Ist der Transporter mit dem komplizierten Namen Monocarboxylattransporter 8 (MCT 8) sehr aktiv, gelangen entsprechend mehr Hormone in die Zellen und docken an den entsprechenden Rezeptoren an. Damit lösen sie in der Zelle eine Reihe biochemischer Vorgänge aus. "Die Schilddrüsenhormone stoppen zunächst die Zellteilung und leiten dann die Differenzierung der Vorläuferzellen aus dem Hippocampus ein. Sprich: Sie sorgen dafür, dass aus den Vorläuferzellen neue Nervenzellen werden", so Mayerl.

Mangel an Schilddrüsenhormonen mit gravierenden Folgen
 
Ein Mangel an Hormonen hat weitreichende Folgen: Neben vielen anderen Funktionsstörungen klagen Betroffene über Müdigkeit, Leistungs- und Konzentrationsschwäche oder Störungen von Bewusstsein und Orientierungssinn. Vor allem der Verlust des Kurzeitgedächtnisses macht ihnen zu schaffen.
 
Noch gravierender sind die Folgen, wenn Schilddrüsenhormone bereits während der embryonalen oder frühkindlichen Entwicklung fehlen: Unbehandelt führt dies zu einer schweren körperlichen und geistigen Retardierung (Entwicklungsverzögerung).
 
Auch jener MCT8-Transporter, dessen Funktion Mayerl mit seinen Forschungen untersucht, spielt hier eine zentrale Rolle: Im Jahr 2004 hat man erkannt, dass Defekte im MCT8-Protein dem sogenannten Allan-Herndon-Dudley-Syndrom zugrunde liegen. "Die betroffenen Kinder haben irreversible Hirnschäden und sind mental retardiert", so Mayerl. Weil bei ihnen der Transporter fehlt, dringen die Schilddrüsenhormone wahrscheinlich nicht bis zum Gehirn vor und können dort ihre Wirkung nicht entfalten. Ein Forschungsverbund (SFB/TR296 "locotact"), in dem auch Steffen Mayerl mitarbeitet, hat es sich unter anderem zur Aufgabe gemacht, neue Therapieansätze für MCT8-Patient*innen zu entwickeln.

Bei Mangel: Schilddrüsenhormone ersetzen
 
Die kognitive Leistungsfähigkeit des Menschen hängt also stark davon ab, dass im Hippocampus, unserem Lern- und Gedächtniszentrum, neue Nervenzellen gebildet werden. Daher ist die Behandlung einer Schilddrüsenunterfunktion unerlässlich. "Durch die Gabe von Schilddrüsenhormonen verbessert sich - neben zahlreichen anderen Funktionen - auch wieder die Gedächtnisleistung", bestätigt Mayerl.

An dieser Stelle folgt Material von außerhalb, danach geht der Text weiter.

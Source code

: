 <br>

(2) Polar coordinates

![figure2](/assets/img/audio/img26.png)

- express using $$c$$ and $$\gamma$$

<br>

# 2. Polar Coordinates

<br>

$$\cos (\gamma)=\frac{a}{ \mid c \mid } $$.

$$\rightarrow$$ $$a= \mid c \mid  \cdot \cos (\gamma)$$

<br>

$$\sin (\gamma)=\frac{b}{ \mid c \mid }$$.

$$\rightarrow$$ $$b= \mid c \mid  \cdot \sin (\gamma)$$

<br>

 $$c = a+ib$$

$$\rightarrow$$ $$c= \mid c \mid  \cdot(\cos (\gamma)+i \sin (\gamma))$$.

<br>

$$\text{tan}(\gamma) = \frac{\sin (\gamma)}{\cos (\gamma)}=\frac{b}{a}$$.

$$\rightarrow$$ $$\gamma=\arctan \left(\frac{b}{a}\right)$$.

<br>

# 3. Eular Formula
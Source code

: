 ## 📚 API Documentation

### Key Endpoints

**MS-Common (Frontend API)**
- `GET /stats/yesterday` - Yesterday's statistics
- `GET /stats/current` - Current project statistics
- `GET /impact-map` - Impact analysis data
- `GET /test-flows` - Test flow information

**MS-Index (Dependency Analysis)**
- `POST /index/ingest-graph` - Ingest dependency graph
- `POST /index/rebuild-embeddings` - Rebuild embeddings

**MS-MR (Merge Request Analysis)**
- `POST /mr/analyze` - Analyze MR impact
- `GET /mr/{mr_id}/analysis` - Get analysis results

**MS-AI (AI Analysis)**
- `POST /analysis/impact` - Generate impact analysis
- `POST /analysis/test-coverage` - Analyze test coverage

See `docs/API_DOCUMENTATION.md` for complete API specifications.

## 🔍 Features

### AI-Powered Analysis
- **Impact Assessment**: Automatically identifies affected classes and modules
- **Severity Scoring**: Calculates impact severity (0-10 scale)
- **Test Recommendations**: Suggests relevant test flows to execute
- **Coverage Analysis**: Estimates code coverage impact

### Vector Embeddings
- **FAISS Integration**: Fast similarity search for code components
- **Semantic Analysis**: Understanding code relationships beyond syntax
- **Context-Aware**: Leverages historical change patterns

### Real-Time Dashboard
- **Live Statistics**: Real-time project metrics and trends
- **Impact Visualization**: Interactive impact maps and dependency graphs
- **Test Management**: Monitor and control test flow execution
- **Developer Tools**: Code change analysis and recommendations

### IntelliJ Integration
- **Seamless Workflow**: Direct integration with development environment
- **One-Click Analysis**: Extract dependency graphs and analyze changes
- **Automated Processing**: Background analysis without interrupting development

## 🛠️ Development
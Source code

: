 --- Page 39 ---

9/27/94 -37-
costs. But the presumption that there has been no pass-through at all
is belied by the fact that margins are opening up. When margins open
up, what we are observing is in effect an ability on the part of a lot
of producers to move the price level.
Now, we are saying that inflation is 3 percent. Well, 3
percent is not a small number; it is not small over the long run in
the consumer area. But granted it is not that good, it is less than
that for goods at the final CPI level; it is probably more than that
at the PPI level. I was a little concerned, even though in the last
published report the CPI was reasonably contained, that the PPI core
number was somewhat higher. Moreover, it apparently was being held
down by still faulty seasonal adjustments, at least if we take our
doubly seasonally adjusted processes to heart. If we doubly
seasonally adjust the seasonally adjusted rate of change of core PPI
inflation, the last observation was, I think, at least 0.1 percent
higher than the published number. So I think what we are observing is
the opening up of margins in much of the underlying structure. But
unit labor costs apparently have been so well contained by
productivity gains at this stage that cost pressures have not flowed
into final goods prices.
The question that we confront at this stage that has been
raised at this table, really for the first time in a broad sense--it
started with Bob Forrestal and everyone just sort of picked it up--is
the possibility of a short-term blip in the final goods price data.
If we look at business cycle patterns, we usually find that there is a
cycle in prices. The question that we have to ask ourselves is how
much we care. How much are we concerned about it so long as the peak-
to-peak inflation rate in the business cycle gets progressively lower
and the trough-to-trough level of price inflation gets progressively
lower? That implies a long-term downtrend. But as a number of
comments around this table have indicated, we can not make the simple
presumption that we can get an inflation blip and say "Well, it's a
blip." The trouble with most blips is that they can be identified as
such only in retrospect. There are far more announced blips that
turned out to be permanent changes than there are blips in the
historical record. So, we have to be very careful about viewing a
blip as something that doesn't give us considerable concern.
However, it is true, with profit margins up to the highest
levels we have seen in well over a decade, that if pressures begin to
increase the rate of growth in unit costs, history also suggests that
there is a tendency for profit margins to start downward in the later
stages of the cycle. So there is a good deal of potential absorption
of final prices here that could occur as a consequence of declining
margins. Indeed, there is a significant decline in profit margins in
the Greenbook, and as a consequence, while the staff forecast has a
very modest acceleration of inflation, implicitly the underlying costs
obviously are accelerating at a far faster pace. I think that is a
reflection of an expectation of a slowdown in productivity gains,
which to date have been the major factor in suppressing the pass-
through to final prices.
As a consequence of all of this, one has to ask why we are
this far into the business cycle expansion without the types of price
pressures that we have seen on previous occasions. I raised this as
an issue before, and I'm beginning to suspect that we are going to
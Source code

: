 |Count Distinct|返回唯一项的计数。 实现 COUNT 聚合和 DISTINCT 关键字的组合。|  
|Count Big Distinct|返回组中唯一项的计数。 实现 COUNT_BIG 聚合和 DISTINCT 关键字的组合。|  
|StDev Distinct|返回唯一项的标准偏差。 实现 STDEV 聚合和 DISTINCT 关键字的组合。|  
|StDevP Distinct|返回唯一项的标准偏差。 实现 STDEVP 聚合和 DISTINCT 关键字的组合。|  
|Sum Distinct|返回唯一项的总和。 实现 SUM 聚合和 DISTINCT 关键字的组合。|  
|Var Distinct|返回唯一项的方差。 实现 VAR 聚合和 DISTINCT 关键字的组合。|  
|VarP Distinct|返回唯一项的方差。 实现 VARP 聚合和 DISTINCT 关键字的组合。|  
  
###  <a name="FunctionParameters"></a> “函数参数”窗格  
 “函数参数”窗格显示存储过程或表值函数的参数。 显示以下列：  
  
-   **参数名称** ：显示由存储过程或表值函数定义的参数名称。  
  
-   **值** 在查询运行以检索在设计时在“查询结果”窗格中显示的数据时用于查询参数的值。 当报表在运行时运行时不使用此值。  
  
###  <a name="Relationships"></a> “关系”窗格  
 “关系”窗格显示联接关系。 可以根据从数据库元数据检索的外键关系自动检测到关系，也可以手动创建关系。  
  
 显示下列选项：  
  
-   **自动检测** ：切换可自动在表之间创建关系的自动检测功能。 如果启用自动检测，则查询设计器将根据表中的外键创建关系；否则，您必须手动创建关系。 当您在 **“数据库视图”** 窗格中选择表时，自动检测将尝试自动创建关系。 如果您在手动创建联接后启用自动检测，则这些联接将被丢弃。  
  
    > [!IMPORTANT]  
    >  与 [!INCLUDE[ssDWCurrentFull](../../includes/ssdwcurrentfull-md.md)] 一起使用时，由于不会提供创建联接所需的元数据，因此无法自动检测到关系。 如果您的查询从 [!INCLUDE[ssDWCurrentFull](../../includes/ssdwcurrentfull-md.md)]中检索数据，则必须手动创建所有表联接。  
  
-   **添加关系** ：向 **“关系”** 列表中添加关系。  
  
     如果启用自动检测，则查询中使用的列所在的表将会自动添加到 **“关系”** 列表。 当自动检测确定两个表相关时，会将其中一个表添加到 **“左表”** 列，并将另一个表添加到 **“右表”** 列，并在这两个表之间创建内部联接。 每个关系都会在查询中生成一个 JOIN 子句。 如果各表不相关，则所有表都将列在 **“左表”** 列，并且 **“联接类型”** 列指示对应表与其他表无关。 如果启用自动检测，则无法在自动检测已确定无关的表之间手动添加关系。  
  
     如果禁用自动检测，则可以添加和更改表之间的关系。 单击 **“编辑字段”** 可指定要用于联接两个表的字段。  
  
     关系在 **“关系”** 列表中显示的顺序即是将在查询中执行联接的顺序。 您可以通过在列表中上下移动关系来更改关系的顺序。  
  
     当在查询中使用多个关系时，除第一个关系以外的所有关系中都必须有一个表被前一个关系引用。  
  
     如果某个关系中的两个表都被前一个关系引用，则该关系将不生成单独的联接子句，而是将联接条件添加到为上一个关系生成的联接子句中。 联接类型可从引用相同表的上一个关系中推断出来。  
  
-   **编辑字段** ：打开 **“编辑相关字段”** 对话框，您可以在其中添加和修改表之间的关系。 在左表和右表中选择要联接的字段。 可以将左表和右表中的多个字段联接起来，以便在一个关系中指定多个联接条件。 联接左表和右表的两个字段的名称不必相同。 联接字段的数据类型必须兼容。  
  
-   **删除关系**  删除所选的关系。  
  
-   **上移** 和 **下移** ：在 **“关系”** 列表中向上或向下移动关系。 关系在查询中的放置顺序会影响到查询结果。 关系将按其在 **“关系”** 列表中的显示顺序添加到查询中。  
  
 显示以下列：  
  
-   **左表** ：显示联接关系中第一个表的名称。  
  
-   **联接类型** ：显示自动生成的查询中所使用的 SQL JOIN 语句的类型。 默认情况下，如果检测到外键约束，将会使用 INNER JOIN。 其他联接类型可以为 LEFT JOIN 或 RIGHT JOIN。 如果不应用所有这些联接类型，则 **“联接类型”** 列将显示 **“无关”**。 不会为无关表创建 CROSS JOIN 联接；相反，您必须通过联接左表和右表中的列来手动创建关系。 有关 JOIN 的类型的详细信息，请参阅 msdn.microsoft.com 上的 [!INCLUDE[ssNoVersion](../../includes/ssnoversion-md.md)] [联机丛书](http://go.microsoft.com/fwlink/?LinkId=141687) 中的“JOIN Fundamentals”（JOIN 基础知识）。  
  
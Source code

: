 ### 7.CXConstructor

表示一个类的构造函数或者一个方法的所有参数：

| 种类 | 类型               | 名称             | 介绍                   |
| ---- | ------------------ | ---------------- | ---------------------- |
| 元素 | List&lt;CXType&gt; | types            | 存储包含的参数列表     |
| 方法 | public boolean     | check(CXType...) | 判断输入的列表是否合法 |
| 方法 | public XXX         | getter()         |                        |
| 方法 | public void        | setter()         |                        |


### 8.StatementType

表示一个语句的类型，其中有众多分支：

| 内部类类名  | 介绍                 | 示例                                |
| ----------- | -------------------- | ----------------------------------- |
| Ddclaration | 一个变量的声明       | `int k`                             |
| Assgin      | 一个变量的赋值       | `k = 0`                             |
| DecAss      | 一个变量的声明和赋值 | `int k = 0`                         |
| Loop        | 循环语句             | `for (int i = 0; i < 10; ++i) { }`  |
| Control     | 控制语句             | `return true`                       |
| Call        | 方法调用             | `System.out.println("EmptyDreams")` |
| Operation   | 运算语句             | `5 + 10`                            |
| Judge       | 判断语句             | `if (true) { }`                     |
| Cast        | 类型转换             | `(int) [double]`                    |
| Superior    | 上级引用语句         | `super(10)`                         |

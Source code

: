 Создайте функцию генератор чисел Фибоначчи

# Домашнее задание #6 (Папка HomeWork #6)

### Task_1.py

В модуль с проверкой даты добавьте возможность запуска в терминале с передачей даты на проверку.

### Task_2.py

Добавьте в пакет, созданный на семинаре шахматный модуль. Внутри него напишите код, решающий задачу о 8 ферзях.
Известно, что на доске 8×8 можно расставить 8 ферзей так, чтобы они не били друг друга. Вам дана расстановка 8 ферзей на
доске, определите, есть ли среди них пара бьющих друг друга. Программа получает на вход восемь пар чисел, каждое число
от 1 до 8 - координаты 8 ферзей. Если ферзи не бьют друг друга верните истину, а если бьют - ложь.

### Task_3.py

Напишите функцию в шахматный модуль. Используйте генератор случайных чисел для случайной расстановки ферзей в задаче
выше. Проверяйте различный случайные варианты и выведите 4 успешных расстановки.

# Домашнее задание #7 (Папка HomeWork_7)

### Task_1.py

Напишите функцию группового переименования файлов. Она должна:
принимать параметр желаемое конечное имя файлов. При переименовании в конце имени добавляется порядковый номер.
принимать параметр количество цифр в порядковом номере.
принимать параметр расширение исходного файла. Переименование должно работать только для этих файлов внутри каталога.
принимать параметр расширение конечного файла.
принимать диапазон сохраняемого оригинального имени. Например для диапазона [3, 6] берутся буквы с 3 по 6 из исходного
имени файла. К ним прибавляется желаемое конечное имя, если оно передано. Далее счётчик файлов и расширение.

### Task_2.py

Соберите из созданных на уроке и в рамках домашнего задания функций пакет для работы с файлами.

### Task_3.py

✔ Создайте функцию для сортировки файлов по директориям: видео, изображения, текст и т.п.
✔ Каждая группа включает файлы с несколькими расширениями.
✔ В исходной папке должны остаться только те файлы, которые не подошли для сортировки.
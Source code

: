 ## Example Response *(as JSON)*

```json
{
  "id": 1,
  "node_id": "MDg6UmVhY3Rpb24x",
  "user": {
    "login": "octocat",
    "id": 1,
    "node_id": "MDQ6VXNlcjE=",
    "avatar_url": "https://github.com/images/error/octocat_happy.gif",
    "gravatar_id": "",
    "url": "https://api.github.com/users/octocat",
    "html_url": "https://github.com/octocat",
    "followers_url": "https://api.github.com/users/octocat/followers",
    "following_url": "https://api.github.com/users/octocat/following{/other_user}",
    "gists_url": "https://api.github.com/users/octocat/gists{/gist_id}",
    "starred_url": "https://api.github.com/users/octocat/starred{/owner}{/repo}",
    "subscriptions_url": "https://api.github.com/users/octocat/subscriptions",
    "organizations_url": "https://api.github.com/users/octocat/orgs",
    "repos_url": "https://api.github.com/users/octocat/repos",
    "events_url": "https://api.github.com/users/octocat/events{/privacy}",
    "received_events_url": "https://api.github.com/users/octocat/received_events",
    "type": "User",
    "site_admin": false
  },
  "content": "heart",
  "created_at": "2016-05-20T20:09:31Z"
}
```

Niedrige Werte im Alter - ein "Plan" der Natur?
 
Offen ist noch der Umgang mit einem sogenannten subklinischen Mangel im Alter. Die Patient*innen zeigen (noch) keine Symptome, ihre Werte liegen aber knapp unterhalb der Norm. Möglicherweise hat die Natur das genau so eingerichtet. Denn: Schilddrüsenhormone beschleunigen den Herzschlag und begünstigen Herzrhythmusstörungen.
 
Sind die niedrigen Werte also vorteilhaft, weil sie die negativen Effekte auf das Herz-Kreislauf-System verhindern - leider mit dem Effekt, dass das Gedächtnis nachlässt? Steffen Mayerls Forschungen beantworten nicht nur Fragen, sie werfen auch neue auf. Undliefern, neben wichtigen Grundlagenerkenntnissen, neue Ansatzpunkte, wie sich die geistige Leistungsfähigkeit eines Tages mithilfe der Medizin verbessern lässt.